Assignment: Where does the string "session" occur in the records? Copy each line that holds it.

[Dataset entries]

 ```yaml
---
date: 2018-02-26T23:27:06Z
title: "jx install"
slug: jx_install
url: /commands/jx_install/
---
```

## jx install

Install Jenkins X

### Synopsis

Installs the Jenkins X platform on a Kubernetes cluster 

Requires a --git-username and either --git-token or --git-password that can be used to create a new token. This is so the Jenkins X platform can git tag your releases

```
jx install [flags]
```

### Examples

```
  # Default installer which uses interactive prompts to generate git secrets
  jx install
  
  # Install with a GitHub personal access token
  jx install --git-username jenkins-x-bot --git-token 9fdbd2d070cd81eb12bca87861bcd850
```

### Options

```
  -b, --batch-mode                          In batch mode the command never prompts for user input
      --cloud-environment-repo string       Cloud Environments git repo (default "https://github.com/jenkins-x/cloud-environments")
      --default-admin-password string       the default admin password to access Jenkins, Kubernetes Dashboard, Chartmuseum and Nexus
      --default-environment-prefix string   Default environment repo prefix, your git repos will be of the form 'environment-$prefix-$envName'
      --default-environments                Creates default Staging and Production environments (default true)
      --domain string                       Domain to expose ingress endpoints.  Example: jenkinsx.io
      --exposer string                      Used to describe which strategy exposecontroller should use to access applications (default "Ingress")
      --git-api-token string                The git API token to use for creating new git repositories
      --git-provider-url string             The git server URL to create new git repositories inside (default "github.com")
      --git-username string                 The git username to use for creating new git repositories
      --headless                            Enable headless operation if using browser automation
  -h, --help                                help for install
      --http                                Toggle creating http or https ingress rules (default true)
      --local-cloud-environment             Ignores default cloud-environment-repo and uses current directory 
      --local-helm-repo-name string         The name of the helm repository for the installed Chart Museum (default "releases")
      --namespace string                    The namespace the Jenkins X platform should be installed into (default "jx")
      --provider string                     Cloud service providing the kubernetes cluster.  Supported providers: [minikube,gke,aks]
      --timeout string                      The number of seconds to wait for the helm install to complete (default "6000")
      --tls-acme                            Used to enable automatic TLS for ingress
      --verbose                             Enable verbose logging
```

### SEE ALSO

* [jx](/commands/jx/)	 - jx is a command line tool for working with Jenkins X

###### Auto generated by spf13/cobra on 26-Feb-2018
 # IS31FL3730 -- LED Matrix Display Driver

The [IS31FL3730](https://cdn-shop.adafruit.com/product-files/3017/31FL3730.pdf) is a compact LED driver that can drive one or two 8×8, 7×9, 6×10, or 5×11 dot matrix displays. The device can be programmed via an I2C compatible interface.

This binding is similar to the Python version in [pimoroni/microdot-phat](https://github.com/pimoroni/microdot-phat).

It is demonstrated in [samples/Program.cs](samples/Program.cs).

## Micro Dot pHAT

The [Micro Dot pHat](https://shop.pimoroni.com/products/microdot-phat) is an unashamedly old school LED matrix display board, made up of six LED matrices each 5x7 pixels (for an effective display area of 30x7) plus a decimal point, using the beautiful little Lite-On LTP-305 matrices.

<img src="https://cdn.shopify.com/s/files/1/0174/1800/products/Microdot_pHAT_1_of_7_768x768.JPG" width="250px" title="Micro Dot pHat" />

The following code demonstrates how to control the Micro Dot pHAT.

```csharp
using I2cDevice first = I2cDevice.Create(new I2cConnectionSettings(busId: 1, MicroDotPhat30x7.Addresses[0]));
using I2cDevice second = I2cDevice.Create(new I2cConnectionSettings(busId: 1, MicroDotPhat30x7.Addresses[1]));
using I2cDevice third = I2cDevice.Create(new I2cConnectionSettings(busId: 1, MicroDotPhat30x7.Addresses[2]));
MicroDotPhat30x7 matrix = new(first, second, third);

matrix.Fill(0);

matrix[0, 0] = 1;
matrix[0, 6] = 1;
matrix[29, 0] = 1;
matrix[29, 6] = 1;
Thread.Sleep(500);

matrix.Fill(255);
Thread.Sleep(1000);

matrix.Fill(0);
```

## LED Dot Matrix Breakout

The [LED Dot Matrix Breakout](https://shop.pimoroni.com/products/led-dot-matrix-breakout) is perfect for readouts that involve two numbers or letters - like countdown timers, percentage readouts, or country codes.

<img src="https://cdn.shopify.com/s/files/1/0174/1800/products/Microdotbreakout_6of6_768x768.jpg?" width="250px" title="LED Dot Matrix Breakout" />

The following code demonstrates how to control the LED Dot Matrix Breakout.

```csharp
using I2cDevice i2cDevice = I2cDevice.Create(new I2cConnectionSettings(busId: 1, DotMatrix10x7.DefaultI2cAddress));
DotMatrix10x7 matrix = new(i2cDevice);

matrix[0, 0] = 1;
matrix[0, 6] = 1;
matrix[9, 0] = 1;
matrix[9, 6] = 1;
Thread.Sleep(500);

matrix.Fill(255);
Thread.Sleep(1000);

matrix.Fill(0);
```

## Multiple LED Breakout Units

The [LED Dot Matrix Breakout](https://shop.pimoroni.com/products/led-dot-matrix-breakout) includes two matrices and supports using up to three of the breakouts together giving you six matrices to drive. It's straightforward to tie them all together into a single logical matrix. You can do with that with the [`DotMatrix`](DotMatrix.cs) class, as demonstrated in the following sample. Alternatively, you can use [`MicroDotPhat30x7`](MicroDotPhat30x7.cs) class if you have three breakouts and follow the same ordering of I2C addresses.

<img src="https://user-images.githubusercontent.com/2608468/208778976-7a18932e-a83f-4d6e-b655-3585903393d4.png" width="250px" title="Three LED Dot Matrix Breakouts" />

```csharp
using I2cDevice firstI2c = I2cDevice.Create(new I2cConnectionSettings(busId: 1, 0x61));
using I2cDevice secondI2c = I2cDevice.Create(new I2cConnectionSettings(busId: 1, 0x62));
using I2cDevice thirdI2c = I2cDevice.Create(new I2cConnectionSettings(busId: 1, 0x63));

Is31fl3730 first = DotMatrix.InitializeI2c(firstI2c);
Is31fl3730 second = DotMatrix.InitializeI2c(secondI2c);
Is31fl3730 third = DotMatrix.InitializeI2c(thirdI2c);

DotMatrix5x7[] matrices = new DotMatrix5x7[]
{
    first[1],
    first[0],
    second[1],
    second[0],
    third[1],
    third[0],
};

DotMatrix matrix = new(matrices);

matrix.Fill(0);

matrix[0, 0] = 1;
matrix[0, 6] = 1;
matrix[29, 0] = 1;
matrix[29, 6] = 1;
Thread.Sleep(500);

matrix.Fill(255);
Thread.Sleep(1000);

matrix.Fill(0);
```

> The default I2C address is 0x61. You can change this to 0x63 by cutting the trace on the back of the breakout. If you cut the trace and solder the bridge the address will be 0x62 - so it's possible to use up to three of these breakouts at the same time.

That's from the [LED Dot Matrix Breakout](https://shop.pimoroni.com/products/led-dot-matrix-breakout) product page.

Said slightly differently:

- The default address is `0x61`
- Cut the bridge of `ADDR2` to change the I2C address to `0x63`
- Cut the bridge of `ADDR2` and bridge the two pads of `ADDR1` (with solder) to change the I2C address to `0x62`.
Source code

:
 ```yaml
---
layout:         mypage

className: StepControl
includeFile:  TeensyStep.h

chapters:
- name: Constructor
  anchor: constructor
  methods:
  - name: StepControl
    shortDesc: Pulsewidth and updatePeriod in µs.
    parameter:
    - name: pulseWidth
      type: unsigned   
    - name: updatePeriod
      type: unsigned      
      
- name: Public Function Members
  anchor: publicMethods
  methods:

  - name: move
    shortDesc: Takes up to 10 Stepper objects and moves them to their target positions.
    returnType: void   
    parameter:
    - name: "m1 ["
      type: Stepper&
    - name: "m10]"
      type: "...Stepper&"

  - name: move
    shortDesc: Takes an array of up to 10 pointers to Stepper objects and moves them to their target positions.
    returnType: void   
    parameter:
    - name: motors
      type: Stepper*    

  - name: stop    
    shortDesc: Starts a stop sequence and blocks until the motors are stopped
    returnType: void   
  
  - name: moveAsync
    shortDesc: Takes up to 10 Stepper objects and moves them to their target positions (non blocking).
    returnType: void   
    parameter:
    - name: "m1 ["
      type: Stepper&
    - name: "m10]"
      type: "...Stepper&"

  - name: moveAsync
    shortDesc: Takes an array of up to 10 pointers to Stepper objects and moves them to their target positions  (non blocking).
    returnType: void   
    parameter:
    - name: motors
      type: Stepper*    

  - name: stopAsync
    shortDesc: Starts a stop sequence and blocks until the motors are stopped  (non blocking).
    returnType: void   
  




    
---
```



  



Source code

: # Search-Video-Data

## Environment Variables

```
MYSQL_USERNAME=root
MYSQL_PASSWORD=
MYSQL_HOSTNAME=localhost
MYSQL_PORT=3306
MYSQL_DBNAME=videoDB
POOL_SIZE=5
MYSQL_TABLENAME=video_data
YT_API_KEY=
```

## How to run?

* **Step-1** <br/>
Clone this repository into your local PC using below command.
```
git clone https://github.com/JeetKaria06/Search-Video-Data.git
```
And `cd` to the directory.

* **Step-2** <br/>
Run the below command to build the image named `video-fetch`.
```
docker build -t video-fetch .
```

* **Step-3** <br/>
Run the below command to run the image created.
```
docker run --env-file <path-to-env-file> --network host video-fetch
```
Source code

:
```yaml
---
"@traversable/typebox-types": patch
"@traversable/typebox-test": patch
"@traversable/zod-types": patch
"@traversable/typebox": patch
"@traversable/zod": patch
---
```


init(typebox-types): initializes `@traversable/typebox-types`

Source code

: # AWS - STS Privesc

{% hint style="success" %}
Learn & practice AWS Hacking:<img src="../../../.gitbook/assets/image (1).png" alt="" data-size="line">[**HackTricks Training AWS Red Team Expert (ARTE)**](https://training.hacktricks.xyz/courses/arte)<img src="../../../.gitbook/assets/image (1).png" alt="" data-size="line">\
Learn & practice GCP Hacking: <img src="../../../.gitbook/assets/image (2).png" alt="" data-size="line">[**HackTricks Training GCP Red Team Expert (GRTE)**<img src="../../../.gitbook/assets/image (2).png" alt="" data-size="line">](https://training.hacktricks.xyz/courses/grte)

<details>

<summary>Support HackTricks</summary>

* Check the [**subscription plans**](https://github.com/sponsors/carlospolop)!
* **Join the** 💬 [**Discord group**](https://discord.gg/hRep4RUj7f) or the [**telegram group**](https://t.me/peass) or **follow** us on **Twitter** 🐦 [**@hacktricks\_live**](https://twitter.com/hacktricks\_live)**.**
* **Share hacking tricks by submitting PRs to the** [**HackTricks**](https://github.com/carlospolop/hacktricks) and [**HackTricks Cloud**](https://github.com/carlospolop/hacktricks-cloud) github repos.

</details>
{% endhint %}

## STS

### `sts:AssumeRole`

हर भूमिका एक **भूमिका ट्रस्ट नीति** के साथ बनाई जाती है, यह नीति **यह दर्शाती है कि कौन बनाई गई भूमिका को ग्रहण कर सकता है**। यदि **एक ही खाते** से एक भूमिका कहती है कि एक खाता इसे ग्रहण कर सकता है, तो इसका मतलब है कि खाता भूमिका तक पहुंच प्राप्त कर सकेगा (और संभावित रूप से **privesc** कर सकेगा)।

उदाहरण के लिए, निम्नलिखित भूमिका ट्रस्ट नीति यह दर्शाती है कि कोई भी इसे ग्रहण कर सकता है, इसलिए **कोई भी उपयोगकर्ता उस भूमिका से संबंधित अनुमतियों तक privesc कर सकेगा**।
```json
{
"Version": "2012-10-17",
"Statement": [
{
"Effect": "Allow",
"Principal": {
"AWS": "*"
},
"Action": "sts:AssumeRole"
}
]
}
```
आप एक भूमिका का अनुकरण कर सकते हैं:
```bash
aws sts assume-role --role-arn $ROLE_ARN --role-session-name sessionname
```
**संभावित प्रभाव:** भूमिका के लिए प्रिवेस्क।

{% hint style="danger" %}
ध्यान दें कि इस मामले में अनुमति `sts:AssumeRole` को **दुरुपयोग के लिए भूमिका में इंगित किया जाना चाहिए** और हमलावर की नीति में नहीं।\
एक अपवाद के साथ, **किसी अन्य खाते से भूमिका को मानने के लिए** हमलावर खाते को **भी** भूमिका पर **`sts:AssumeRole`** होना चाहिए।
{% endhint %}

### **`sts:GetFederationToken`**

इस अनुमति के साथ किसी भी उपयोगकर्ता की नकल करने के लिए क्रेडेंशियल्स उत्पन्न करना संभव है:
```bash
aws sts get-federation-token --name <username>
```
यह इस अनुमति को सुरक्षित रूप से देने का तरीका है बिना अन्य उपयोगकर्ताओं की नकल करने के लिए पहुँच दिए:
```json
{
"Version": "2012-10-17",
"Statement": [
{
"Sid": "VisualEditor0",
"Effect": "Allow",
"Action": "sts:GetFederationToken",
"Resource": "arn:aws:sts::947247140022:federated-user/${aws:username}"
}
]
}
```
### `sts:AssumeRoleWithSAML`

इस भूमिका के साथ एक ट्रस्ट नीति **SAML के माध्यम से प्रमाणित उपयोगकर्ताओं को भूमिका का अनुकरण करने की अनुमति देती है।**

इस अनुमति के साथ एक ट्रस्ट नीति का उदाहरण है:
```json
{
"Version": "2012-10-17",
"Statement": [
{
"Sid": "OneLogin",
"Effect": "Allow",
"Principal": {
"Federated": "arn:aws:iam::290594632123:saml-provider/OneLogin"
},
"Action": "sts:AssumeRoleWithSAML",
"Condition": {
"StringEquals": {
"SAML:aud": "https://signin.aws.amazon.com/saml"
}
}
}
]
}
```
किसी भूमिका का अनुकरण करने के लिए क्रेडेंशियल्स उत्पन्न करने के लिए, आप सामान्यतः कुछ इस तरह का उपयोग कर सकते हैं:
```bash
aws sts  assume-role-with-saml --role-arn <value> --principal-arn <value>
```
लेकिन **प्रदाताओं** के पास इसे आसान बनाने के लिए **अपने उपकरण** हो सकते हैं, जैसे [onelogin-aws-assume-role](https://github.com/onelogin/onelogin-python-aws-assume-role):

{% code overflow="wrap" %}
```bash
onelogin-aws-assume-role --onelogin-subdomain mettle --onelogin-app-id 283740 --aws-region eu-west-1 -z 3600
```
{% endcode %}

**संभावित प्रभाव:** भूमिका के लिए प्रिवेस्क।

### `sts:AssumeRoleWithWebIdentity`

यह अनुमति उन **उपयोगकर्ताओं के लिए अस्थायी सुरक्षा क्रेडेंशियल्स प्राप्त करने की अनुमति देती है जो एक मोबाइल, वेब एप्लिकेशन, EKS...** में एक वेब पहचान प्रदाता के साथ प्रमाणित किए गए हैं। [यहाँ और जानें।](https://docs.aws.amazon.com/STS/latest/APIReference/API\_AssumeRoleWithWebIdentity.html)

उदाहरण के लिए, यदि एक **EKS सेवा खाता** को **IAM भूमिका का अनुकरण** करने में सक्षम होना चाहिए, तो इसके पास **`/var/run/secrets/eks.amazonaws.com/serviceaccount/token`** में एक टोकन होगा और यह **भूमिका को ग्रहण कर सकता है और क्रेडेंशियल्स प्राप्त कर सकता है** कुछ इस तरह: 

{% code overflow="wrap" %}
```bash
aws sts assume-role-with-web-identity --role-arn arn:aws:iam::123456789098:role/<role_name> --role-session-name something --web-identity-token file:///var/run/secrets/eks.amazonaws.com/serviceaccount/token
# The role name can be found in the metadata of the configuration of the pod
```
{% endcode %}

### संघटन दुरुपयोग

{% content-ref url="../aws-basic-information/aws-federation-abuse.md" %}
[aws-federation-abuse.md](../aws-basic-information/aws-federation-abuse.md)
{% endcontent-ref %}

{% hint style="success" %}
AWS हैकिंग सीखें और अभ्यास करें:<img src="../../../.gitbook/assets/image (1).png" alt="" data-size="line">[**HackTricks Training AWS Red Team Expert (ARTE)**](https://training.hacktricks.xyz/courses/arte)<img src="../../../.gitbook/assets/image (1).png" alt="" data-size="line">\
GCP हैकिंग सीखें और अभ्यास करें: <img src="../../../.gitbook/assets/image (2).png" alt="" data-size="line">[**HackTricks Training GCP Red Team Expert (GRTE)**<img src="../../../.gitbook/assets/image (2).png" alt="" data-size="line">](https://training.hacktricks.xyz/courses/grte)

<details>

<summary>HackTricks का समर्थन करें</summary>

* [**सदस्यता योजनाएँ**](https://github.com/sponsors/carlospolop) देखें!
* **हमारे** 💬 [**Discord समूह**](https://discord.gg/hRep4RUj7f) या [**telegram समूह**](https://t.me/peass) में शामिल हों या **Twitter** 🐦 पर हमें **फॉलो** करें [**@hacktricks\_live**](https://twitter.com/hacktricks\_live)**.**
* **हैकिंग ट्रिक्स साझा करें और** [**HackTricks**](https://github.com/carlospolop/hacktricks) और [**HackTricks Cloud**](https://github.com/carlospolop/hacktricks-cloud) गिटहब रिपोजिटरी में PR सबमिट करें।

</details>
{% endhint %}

Exercise result:
aws sts assume-role --role-arn $ROLE_ARN --role-session-name sessionname
aws sts assume-role-with-web-identity --role-arn arn:aws:iam::123456789098:role/<role_name> --role-session-name something --web-identity-token file:///var/run/secrets/eks.amazonaws.com/serviceaccount/token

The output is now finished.